Chekhov had his own share of turn-downs. They came, not by mail, but in the ``Letter Box,'' the magazine section where editors commented on submissions. Ernest J. Simmons, in ``Chekhov, a Biography,'' writes how ``With cold, trembling fingers he turned the pages to the fine print of their `Letter Box' sections and ran his eye expectantly over comments to would-be authors.''
Many of the comments directed to Chekhov were not encouraging. ``A few witty words cannot obliterate such woefully insipid verbiage.'' ``Very long and colorless, like the white paper streamer a Chinaman pulls out of his mouth.'' ``We cannot publish `The Portrait.' It is not for us. You obviously wrote it for another magazine.'' ``You have ceased to flower; you are withering. A pity. But no one can write without maintaining a critical attitude to his work.''
These bruising remarks make the editors I deal with seem gentle. Harrison Salisbury, who edited the Op-Ed page at the New York Times, sent charming rejection notes. In response to a labored piece of mine on Hans Sachs, hero of Wagner's ``Die Meistersinger,'' Salisbury wrote: ``Sorry - it's no sale on Sachs!'' He published my first contribution and rejected the second. When turning down the third, he wrote: ``Well, gosh - I guess the old average takes a beating - down to .333. But keep trying.''
Other rejection notes stung, although in retrospect they seem faintly amusing. ``We found your essay to take an interesting point of view; that point is not quite proven by the manuscript.''
``Really, there's no over-arching theme. What did you have in mind?'' ``A self-addressed, stamped envelope should accompany all submissions.''
Chekhov did not become one of the greatest short story writers by receiving only rejection slips. Hundreds of his stories were published. The ``Letter Box'' comment he may have appreciated most is the following, which appeared in the St. Petersburg humor weekly, Dragonfly, while he was still a medical student at Moscow University: ``Not at all bad. Will print what was sent. Our blessings on your further efforts.''
Rejections make the joy of acceptance all the greater. How many times have I stood on wind-blown street corners late at night waiting for the first edition of the next morning's newspaper to arrive, and then with excitement and pride turned the pages to find my piece.

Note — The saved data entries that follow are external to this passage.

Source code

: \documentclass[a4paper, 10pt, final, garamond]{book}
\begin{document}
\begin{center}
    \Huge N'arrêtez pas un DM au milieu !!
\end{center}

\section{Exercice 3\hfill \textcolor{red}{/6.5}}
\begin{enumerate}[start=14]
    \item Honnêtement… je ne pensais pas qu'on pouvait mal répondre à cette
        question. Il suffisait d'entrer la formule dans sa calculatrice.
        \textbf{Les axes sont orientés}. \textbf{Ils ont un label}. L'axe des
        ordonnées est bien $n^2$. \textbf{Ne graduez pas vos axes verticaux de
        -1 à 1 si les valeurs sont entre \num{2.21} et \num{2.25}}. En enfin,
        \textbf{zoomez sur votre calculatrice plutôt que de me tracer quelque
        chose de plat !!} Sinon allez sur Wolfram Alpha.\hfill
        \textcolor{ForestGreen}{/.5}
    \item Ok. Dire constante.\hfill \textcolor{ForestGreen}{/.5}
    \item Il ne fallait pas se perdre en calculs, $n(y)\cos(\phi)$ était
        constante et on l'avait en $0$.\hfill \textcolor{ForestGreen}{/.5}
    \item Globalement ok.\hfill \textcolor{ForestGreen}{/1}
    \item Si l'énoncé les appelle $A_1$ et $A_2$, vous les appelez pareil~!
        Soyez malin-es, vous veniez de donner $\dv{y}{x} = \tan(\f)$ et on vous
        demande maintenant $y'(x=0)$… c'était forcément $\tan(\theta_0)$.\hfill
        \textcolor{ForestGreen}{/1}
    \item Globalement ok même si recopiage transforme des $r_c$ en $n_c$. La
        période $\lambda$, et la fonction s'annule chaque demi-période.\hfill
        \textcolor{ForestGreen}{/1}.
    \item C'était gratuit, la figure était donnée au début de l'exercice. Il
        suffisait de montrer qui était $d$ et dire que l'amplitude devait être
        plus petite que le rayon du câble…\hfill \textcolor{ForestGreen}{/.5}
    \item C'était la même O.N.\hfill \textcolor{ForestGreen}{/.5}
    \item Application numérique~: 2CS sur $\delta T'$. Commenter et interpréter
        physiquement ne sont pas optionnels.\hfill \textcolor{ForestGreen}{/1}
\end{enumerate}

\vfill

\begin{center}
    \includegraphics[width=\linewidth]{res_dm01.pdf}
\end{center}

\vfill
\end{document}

In this respect, Dickens and I are comrades. Edgar Johnson writes in ``Charles Dickens, His Tragedy and Triumph'': ``On a December evening, just before closing time, Dickens stepped into a bookshop on the Strand and asked for the new number of the Monthly Magazine. Would his piece be there? A little birdlike shopman gave him a copy from the counter; Dickens turned aside to glance hastily and nervously through the pages. There it was! ... `in all the glory of print.' So agitated that he wished only to be alone, he turned out of the crowded Strand and strode down the pavement of Whitehall to take refuge in Westminster Hall from the eyes of pedestrians. There for half an hour he paced the stone floor `[his] eyes so dimmed with pride and joy that they could not bear the street, and were not fit to be seen.'''
Alas, few writers are in the class of Chekhov or Dickens. For those of us who are not, perseverance is all the more necessary. ``Through good report and through ill report, ... through sunshine and through moonshine,'' in Poe's words, we continue to toil. Nothing hurts our curiosity or our hope.